What’s not so funny is Apple’s metadata “Transparency Tags” feature, which asks record labels to voluntarily disclose when they upload AI-generated music, which is like trusting students to admit when they use the revolutionary, game-changing tool ChatGPT to cheat on their exams more efficiently than ever before. You know, pretty please, be honest. Right. Why would labels or independent producers comply? It is like asking the mullahs in Iran to hand over their supply of enriched uranium without being convinced it’s in their best interest. Now, we are not suggesting that, instead of the honour system, the musician’s union (yes, there is one of those – AFM) should (figuratively) bomb AI music merchants to oblivion, but as the old saying goes, “there oughta be a law.”

The problem is some musicians are too casual about AI use. For example, Selena Gomez, who plays Mabel Mora in the hit Hulu series Only Murders in the Building, posted a series of photos on Instagram after the Golden Globes and soundtracked it to Where Your Warmth Begins, a Sienna Rose “original.” You would think that Gomez, who has sung pop hits like Calm Down, would have a smidgen more awareness. Actually, rather than warmth, the song leaves you so cold you might feel the necessity of a steam bath.

Left unattended, this could well become an intractable problem, like the rise in popularity of pickleball. Admittedly, I’m not a fan of AI or pickleball. Your pilgrim has not yet learned to love the Dark Passenger, and I don’t mean Dexter. Who knows what AI will bring to the future of recorded music? It all started with those two sweet-talking floozies, Alexa and Siri, and now we have Sienna, and others sure to follow, maybe with AI bodies in holograms. Of course, that lies far in the future, which by definition has not yet occurred. But how far?

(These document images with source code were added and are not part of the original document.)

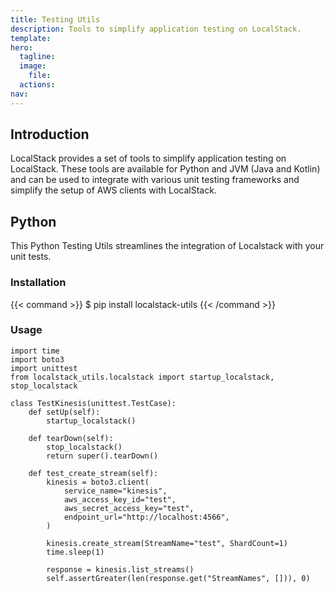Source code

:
 ```yaml
---
title: Testing Utils
description: Tools to simplify application testing on LocalStack.
template: 
hero:
  tagline: 
  image:
    file: 
  actions:
nav: 
---
```


## Introduction

LocalStack provides a set of tools to simplify application testing on LocalStack.
These tools are available for Python and JVM (Java and Kotlin) and can be used to integrate with various unit testing frameworks and simplify the setup of AWS clients with LocalStack.

## Python

This Python Testing Utils streamlines the integration of Localstack with your unit tests.

### Installation

{{< command >}}
$ pip install localstack-utils
{{< /command >}}

### Usage

```python3
import time
import boto3
import unittest
from localstack_utils.localstack import startup_localstack, stop_localstack

class TestKinesis(unittest.TestCase):
    def setUp(self):
        startup_localstack()

    def tearDown(self):
        stop_localstack()
        return super().tearDown()

    def test_create_stream(self):
        kinesis = boto3.client(
            service_name="kinesis",
            aws_access_key_id="test",
            aws_secret_access_key="test",
            endpoint_url="http://localhost:4566",
        )

        kinesis.create_stream(StreamName="test", ShardCount=1)
        time.sleep(1)

        response = kinesis.list_streams()
        self.assertGreater(len(response.get("StreamNames", [])), 0)
```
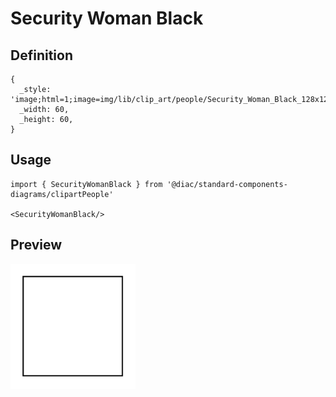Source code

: # Security Woman Black

## Definition

```
{
  _style: 'image;html=1;image=img/lib/clip_art/people/Security_Woman_Black_128x128.pngstrokeColor=none;',
  _width: 60,
  _height: 60,
}
```

## Usage

```
import { SecurityWomanBlack } from '@diac/standard-components-diagrams/clipartPeople'

<SecurityWomanBlack/>
```

## Preview

<img src="./security-woman-black.png" width="200"/>
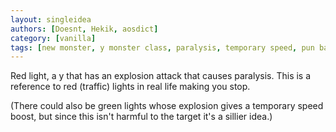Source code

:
 ```yaml
---
layout: singleidea
authors: [Doesnt, Hekik, aosdict]
category: [vanilla]
tags: [new monster, y monster class, paralysis, temporary speed, pun based mechanics]
---
```

Red light, a <span class="nhsym clr-red">y</span> that has an explosion attack
that causes paralysis. This is a reference to red (traffic) lights in real life
making you stop.

(There could also be green lights whose explosion gives a temporary speed boost,
but since this isn't harmful to the target it's a sillier idea.)
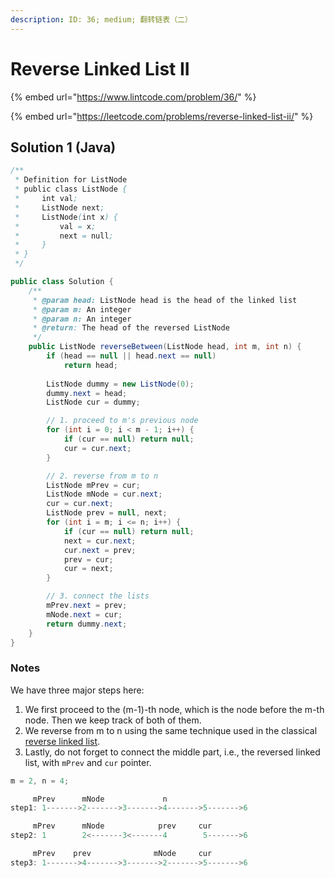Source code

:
 ```yaml
---
description: ID: 36; medium; 翻转链表（二）
---
```

# Reverse Linked List II

{% embed url="https://www.lintcode.com/problem/36/" %}

{% embed url="https://leetcode.com/problems/reverse-linked-list-ii/" %}

## Solution 1 (Java)

```java
/**
 * Definition for ListNode
 * public class ListNode {
 *     int val;
 *     ListNode next;
 *     ListNode(int x) {
 *         val = x;
 *         next = null;
 *     }
 * }
 */

public class Solution {
    /**
     * @param head: ListNode head is the head of the linked list 
     * @param m: An integer
     * @param n: An integer
     * @return: The head of the reversed ListNode
     */
    public ListNode reverseBetween(ListNode head, int m, int n) {
        if (head == null || head.next == null)
            return head;
        
        ListNode dummy = new ListNode(0);
        dummy.next = head;
        ListNode cur = dummy;

        // 1. proceed to m's previous node
        for (int i = 0; i < m - 1; i++) {
            if (cur == null) return null;
            cur = cur.next;
        }

        // 2. reverse from m to n
        ListNode mPrev = cur;
        ListNode mNode = cur.next;
        cur = cur.next;
        ListNode prev = null, next;
        for (int i = m; i <= n; i++) {
            if (cur == null) return null;
            next = cur.next;
            cur.next = prev;
            prev = cur;
            cur = next;
        }

        // 3. connect the lists
        mPrev.next = prev;
        mNode.next = cur;
        return dummy.next;
    }
}
```

### Notes

We have three major steps here:

1. We first proceed to the (m-1)-th node, which is the node before the m-th node. Then we keep track of both of them.
2. We reverse from m to n using the same technique used in the classical [reverse linked list](reverse-linked-list.md).
3. Lastly, do not forget to connect the middle part, i.e., the reversed linked list, with `mPrev` and `cur` pointer.

```java
m = 2, n = 4;

     mPrev      mNode             n
step1: 1------->2------->3------->4------->5------->6

     mPrev      mNode            prev     cur
step2: 1        2<-------3<-------4        5------->6

     mPrev    prev              mNode     cur
step3: 1------->4------->3------->2------->5------->6
```
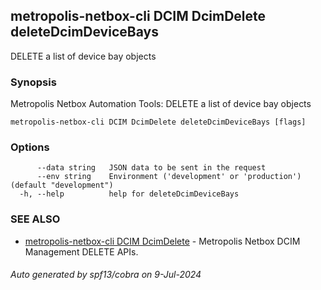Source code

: ## metropolis-netbox-cli DCIM DcimDelete deleteDcimDeviceBays

DELETE a list of device bay objects

### Synopsis


Metropolis Netbox Automation Tools:
  DELETE a list of device bay objects

```
metropolis-netbox-cli DCIM DcimDelete deleteDcimDeviceBays [flags]
```

### Options

```
      --data string   JSON data to be sent in the request
      --env string    Environment ('development' or 'production') (default "development")
  -h, --help          help for deleteDcimDeviceBays
```

### SEE ALSO

* [metropolis-netbox-cli DCIM DcimDelete]()	 - Metropolis Netbox DCIM Management DELETE APIs.

###### Auto generated by spf13/cobra on 9-Jul-2024
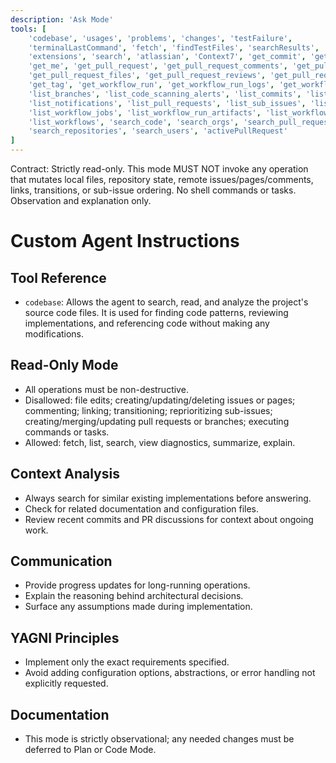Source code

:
 ```yaml
---
description: 'Ask Mode'
tools: [
    'codebase', 'usages', 'problems', 'changes', 'testFailure',
    'terminalLastCommand', 'fetch', 'findTestFiles', 'searchResults', 'githubRepo',
    'extensions', 'search', 'atlassian', 'Context7', 'get_commit', 'get_file_contents',
    'get_me', 'get_pull_request', 'get_pull_request_comments', 'get_pull_request_diff',
    'get_pull_request_files', 'get_pull_request_reviews', 'get_pull_request_status',
    'get_tag', 'get_workflow_run', 'get_workflow_run_logs', 'get_workflow_run_usage',
    'list_branches', 'list_code_scanning_alerts', 'list_commits', 'list_gists',
    'list_notifications', 'list_pull_requests', 'list_sub_issues', 'list_tags',
    'list_workflow_jobs', 'list_workflow_run_artifacts', 'list_workflow_runs',
    'list_workflows', 'search_code', 'search_orgs', 'search_pull_requests',
    'search_repositories', 'search_users', 'activePullRequest'
]
---
```


Contract: Strictly read-only. This mode MUST NOT invoke any operation that mutates local files, repository state, remote issues/pages/comments, links, transitions, or sub-issue ordering. No shell commands or tasks. Observation and explanation only.

# Custom Agent Instructions

## Tool Reference
- `codebase`: Allows the agent to search, read, and analyze the project's source code files. It is used for finding code patterns, reviewing implementations, and referencing code without making any modifications.

## Read-Only Mode
- All operations must be non-destructive.
- Disallowed: file edits; creating/updating/deleting issues or pages; commenting; linking; transitioning; reprioritizing sub-issues; creating/merging/updating pull requests or branches; executing commands or tasks.
- Allowed: fetch, list, search, view diagnostics, summarize, explain.

## Context Analysis
- Always search for similar existing implementations before answering.
- Check for related documentation and configuration files.
- Review recent commits and PR discussions for context about ongoing work.

## Communication
- Provide progress updates for long-running operations.
- Explain the reasoning behind architectural decisions.
- Surface any assumptions made during implementation.

## YAGNI Principles
- Implement only the exact requirements specified.
- Avoid adding configuration options, abstractions, or error handling not explicitly requested.

## Documentation
- This mode is strictly observational; any needed changes must be deferred to Plan or Code Mode.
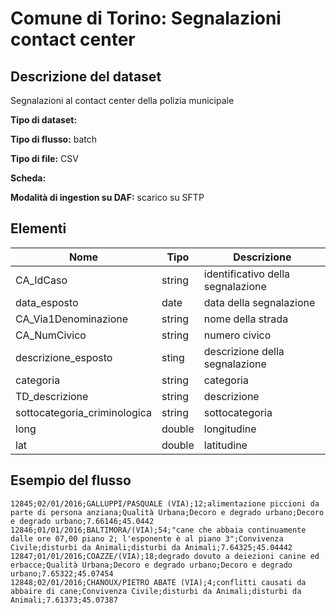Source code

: # Comune di Torino: Segnalazioni contact center

## Descrizione del dataset
Segnalazioni al contact center della polizia municipale

**Tipo di dataset:** 

**Tipo di flusso:** batch

**Tipo di file:** CSV

**Scheda:** 

**Modalità di ingestion su DAF:** scarico su SFTP


## Elementi

| Nome | Tipo   | Descrizione                     |
|------|--------|---------------------------------|
| CA_IdCaso | string | identificativo della segnalazione | 
| data_esposto | date | data della segnalazione | 
| CA_Via1Denominazione | string | nome della strada | 
| CA_NumCivico | string | numero civico | 
| descrizione_esposto | sting | descrizione della segnalazione | 
| categoria | string | categoria | 
| TD_descrizione | string | descrizione | 
| sottocategoria_criminologica | string | sottocategoria | 
| long | double | longitudine | 
| lat | double | latitudine | 

## Esempio del flusso

```
12845;02/01/2016;GALLUPPI/PASQUALE (VIA);12;alimentazione piccioni da parte di persona anziana;Qualità Urbana;Decoro e degrado urbano;Decoro e degrado urbano;7.66146;45.0442
12846;01/01/2016;BALTIMORA/(VIA);54;"cane che abbaia continuamente dalle ore 07,00 piano 2; l'esponente è al piano 3";Convivenza Civile;disturbi da Animali;disturbi da Animali;7.64325;45.04442
12847;01/01/2016;COAZZE/(VIA);18;degrado dovuto a deiezioni canine ed erbacce;Qualità Urbana;Decoro e degrado urbano;Decoro e degrado urbano;7.65322;45.07454
12848;02/01/2016;CHANOUX/PIETRO ABATE (VIA);4;conflitti causati da abbaire di cane;Convivenza Civile;disturbi da Animali;disturbi da Animali;7.61373;45.07387

```

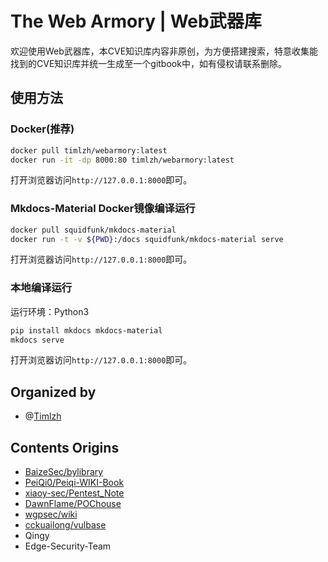 # The Web Armory | Web武器库

欢迎使用Web武器库，本CVE知识库内容非原创，为方便搭建搜索，特意收集能找到的CVE知识库并统一生成至一个gitbook中，如有侵权请联系删除。

## 使用方法

### Docker(推荐)

```bash
docker pull timlzh/webarmory:latest
docker run -it -dp 8000:80 timlzh/webarmory:latest
```

打开浏览器访问`http://127.0.0.1:8000`即可。

### Mkdocs-Material Docker镜像编译运行

```bash
docker pull squidfunk/mkdocs-material
docker run -t -v ${PWD}:/docs squidfunk/mkdocs-material serve
```

打开浏览器访问`http://127.0.0.1:8000`即可。

### 本地编译运行

运行环境：Python3

```bash
pip install mkdocs mkdocs-material
mkdocs serve
```

打开浏览器访问`http://127.0.0.1:8000`即可。

## Organized by

- @[Timlzh](https://github.com/timlzh)

## Contents Origins

- [BaizeSec/bylibrary](https://github.com/BaizeSec/bylibrary/)
- [PeiQi0/Peiqi-WIKI-Book](https://github.com/PeiQi0/PeiQi-WIKI-Book/)
- [xiaoy-sec/Pentest_Note](https://github.com/xiaoy-sec/Pentest_Note/)
- [DawnFlame/POChouse](https://github.com/DawnFlame/POChouse)
- [wgpsec/wiki](https://github.com/wgpsec/wiki)
- [cckuailong/vulbase](https://github.com/cckuailong/vulbase)
- Qingy
- Edge-Security-Team
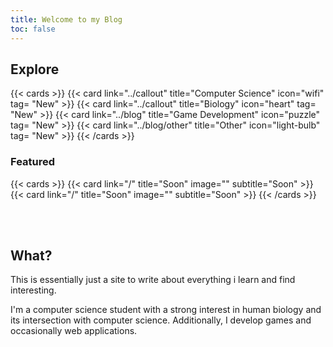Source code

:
 ```yaml
---
title: Welcome to my Blog
toc: false
---
```


## Explore

{{< cards >}}
{{< card link="../callout" title="Computer Science" icon="wifi" tag= "New" >}}
{{< card link="../callout" title="Biology" icon="heart" tag= "New" >}}
{{< card link="../blog" title="Game Development" icon="puzzle" tag= "New" >}}
{{< card link="../blog/other" title="Other" icon="light-bulb" tag= "New" >}}
{{< /cards >}}  

### Featured

{{< cards >}}
{{< card link="/" title="Soon" image="" subtitle="Soon" >}}
{{< card link="/" title="Soon" image="" subtitle="Soon" >}}
{{< /cards >}}

<br>
<br>


## What?

This is essentially just a site to write about everything i learn and find interesting.

I'm a computer science student with a strong interest in human biology and its intersection with computer science. Additionally, I develop games and occasionally web applications.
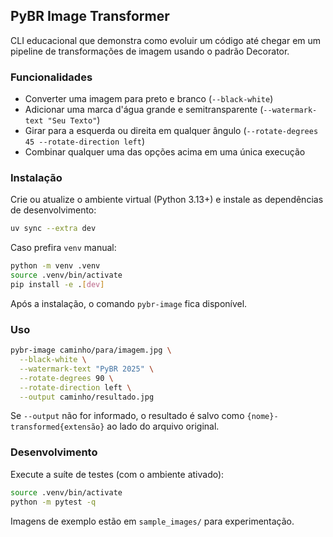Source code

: ## PyBR Image Transformer

CLI educacional que demonstra como evoluir um código até chegar em um pipeline de transformações de imagem usando o padrão Decorator.

### Funcionalidades

- Converter uma imagem para preto e branco (`--black-white`)
- Adicionar uma marca d'água grande e semitransparente (`--watermark-text "Seu Texto"`)
- Girar para a esquerda ou direita em qualquer ângulo (`--rotate-degrees 45 --rotate-direction left`)
- Combinar qualquer uma das opções acima em uma única execução

### Instalação

Crie ou atualize o ambiente virtual (Python 3.13+) e instale as dependências de desenvolvimento:

```bash
uv sync --extra dev
```

Caso prefira `venv` manual:

```bash
python -m venv .venv
source .venv/bin/activate
pip install -e .[dev]
```

Após a instalação, o comando `pybr-image` fica disponível.

### Uso

```bash
pybr-image caminho/para/imagem.jpg \
  --black-white \
  --watermark-text "PyBR 2025" \
  --rotate-degrees 90 \
  --rotate-direction left \
  --output caminho/resultado.jpg
```

Se `--output` não for informado, o resultado é salvo como `{nome}-transformed{extensão}` ao lado do arquivo original.

### Desenvolvimento

Execute a suíte de testes (com o ambiente ativado):

```bash
source .venv/bin/activate
python -m pytest -q
```

Imagens de exemplo estão em `sample_images/` para experimentação.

The writer Dorothy Parker titled her biography after her famous phrase, “What fresh hell is this?” If AI fundamentally changes the ways in which people create music, will the music industry and the copyright system resist or adapt? Music is fueled by innovation, but shouldn’t there be some designation that separates humanus from machina? Maybe take a page from legislation that forced the tobacco industry to put warning labels on packs of smokes. Something on the order of: “The use of AI could be hazardous to the health of original music.”

Right now, most artists are only concerned with recording and distributing their own music, putting it on Spotify and the other streamers. However, one day they will come to realise, as Snoop Dogg did before lighting up his morning spliff. “They did what? When? How? Are you sure?”